• _Stored data entries_:
....................

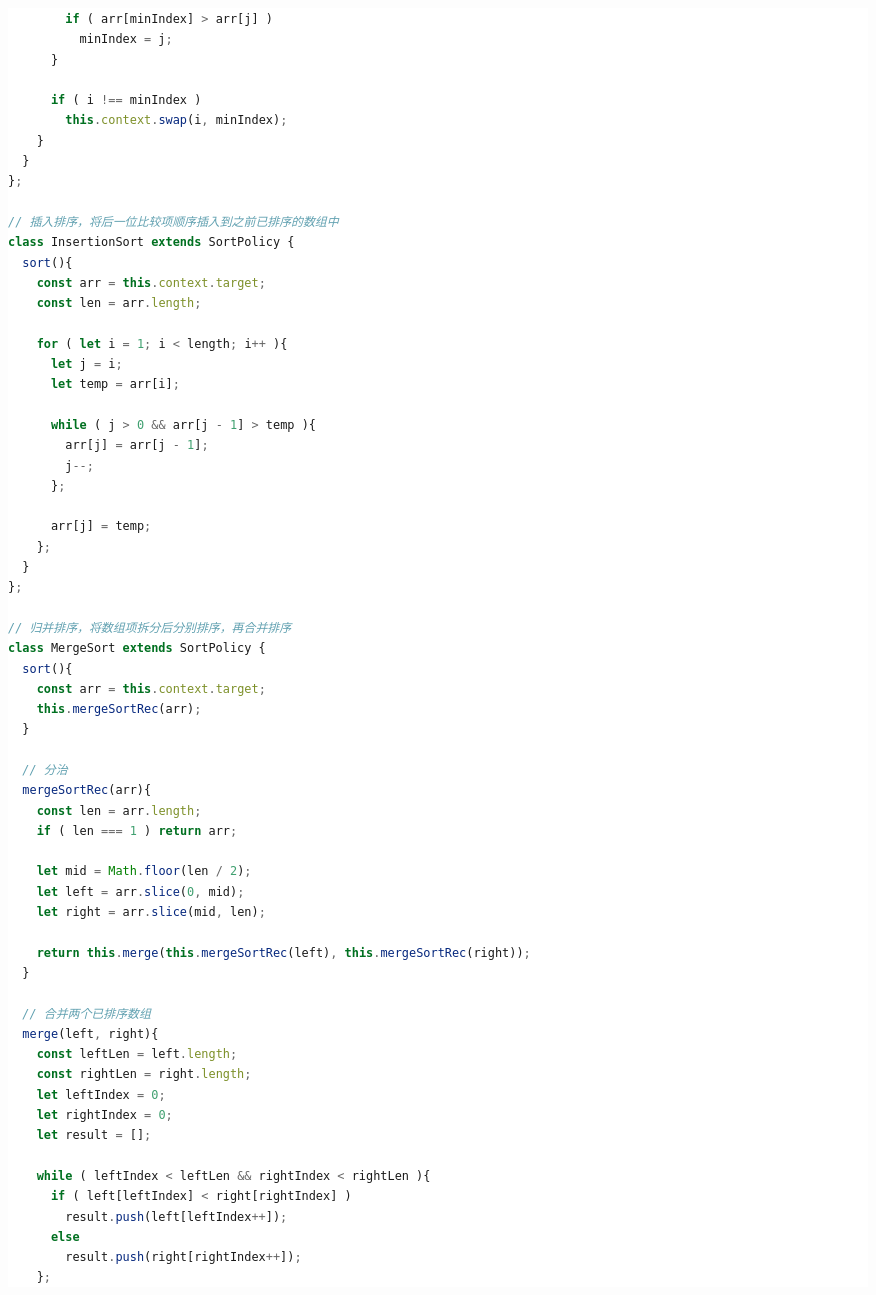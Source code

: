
 ```javascript
        if ( arr[minIndex] > arr[j] ) 
          minIndex = j;
      }

      if ( i !== minIndex )
        this.context.swap(i, minIndex);
    }
  }
};

// 插入排序，将后一位比较项顺序插入到之前已排序的数组中
class InsertionSort extends SortPolicy {
  sort(){
    const arr = this.context.target;
    const len = arr.length;

    for ( let i = 1; i < length; i++ ){
      let j = i;
      let temp = arr[i];

      while ( j > 0 && arr[j - 1] > temp ){
        arr[j] = arr[j - 1];
        j--;
      };

      arr[j] = temp;
    };
  }
};

// 归并排序，将数组项拆分后分别排序，再合并排序
class MergeSort extends SortPolicy {
  sort(){
    const arr = this.context.target;
    this.mergeSortRec(arr);
  }

  // 分治
  mergeSortRec(arr){
    const len = arr.length;
    if ( len === 1 ) return arr;

    let mid = Math.floor(len / 2);
    let left = arr.slice(0, mid);
    let right = arr.slice(mid, len);

    return this.merge(this.mergeSortRec(left), this.mergeSortRec(right));
  }

  // 合并两个已排序数组
  merge(left, right){
    const leftLen = left.length;
    const rightLen = right.length;
    let leftIndex = 0;
    let rightIndex = 0;
    let result = [];

    while ( leftIndex < leftLen && rightIndex < rightLen ){
      if ( left[leftIndex] < right[rightIndex] )
        result.push(left[leftIndex++]);
      else
        result.push(right[rightIndex++]);
    };
```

....................

• _What this task involves_: Within the lines above, find those holding the word "extends" and copy them.

• _Output of the exercise_:
class InsertionSort extends SortPolicy {
class MergeSort extends SortPolicy {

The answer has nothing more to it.